この街には不似合いな、時代おくれのこの酒場に、今度もやってくるのはちょっと疲れた男たち。映画『居酒屋兆治』で加藤登紀子が歌う主題歌がぴったりの造船の街―函館。
市内中心部―函館駅前から市電に揺られて10分ほど…終着駅“函館どつく前”で降りる。「どつく」と書いて「どっく」と読ませるこの駅には、造船メーカー“函館どつく株式会社”の大きな造船所がある。古くから造船の街として栄えた、この駅周辺には船に関連した「船見町」や「船見坂」といった名前の場所が多い。駅から港の方向へ歩くこと5分足らずで見えてくる大型クレーンは、まさに造船の街の象徴であった。
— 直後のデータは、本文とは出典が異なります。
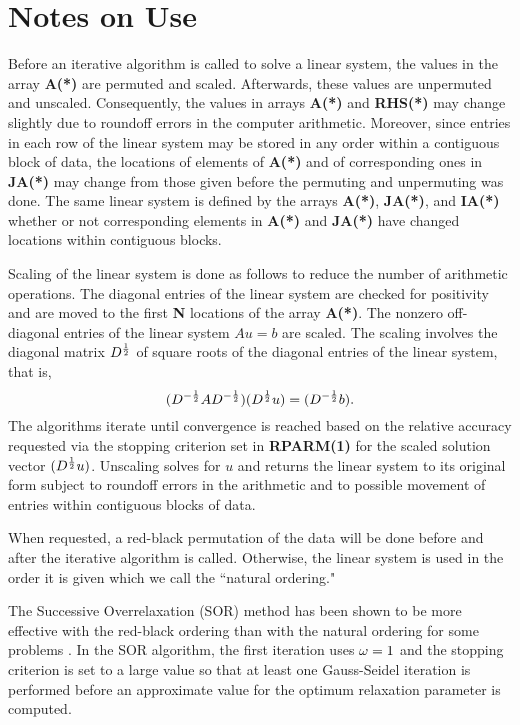 \section{Notes on Use}
\label{notes}
 
Before an iterative algorithm is called to solve a linear system, the
values in the array {\bf A(*)} are permuted and scaled.  Afterwards, these
values are unpermuted and unscaled.  Consequently, the values in arrays
{\bf A(*)} and {\bf RHS(*)} may change slightly due to roundoff errors 
in the computer arithmetic.  Moreover, since entries in each row of the 
linear system may be stored in any order within a contiguous block of 
data, the locations of elements of {\bf A(*)} and of corresponding ones 
in {\bf JA(*)} may change from those given before the permuting and 
unpermuting was done.  The same linear system is defined by the arrays 
{\bf A(*)}, {\bf JA(*)}, and {\bf IA(*)} whether or not corresponding 
elements in {\bf A(*)} and {\bf JA(*)} have changed locations within 
contiguous blocks.
 
Scaling of the linear system is done as follows to reduce the number
of arithmetic operations.  The diagonal entries of the linear system are
checked for positivity and are moved to the first {\bf N} locations of the
array {\bf A(*)}.  The nonzero off-diagonal entries of the linear system 
$Au=b$ are scaled.  The scaling involves the diagonal matrix $D^{\frac{1}{2}}$ of 
square roots of the diagonal entries of the linear system, that is,
\[  (D^{-\frac{1}{2}}AD^{-\frac{1}{2}})(D^{\frac{1}{2}}u) = (D^{-\frac{1}{2}}b). \]
The algorithms iterate until convergence is reached based on the
relative accuracy requested via the stopping criterion set in {\bf RPARM(1)}
for the scaled solution vector $(D^{\frac{1}{2}}u)$.  Unscaling solves for $u$ and
returns the linear system to its original form subject to roundoff
errors in the arithmetic and to possible movement of entries within
contiguous blocks of data.
 
When requested, a red-black permutation of the data will be done
before and after the iterative algorithm is called.  Otherwise, the
linear system is used in the order it is given which we call the
``natural ordering."
 
The Successive Overrelaxation (SOR) method has been shown to be more
effective with the red-black ordering than with the natural ordering for
some problems \cite{18}.  In the SOR algorithm, the first iteration uses
$\omega = 1$ and the stopping criterion is set to a large value so 
that at least one Gauss-Seidel iteration is performed before an 
approximate value for the optimum relaxation parameter is computed.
旧函館ドック跡地にあった2基の大型クレーンは、1975年に当時最大の30万tタンカー建造用クレーンとして建造されたが直後の造船不況により4年後には売却された。その後函館港のシンボルとして親しまれてきたが、老朽化が激しくなっており1993年の北海道南西沖地震で破損が見られその調査の際に倒壊の危険性と判断、2006年1月に解体方針が決定された。保存運動も起こったものの、2009年6月18日より撤去解体され鉄くずとして売却されてしまった。今ではもう無くなってしまった函館港のシンボルは『居酒屋兆治』の中で見る事が出来る。解体には国内最大のクレーン船、4100t吊起重機船「海翔」が使用されたという。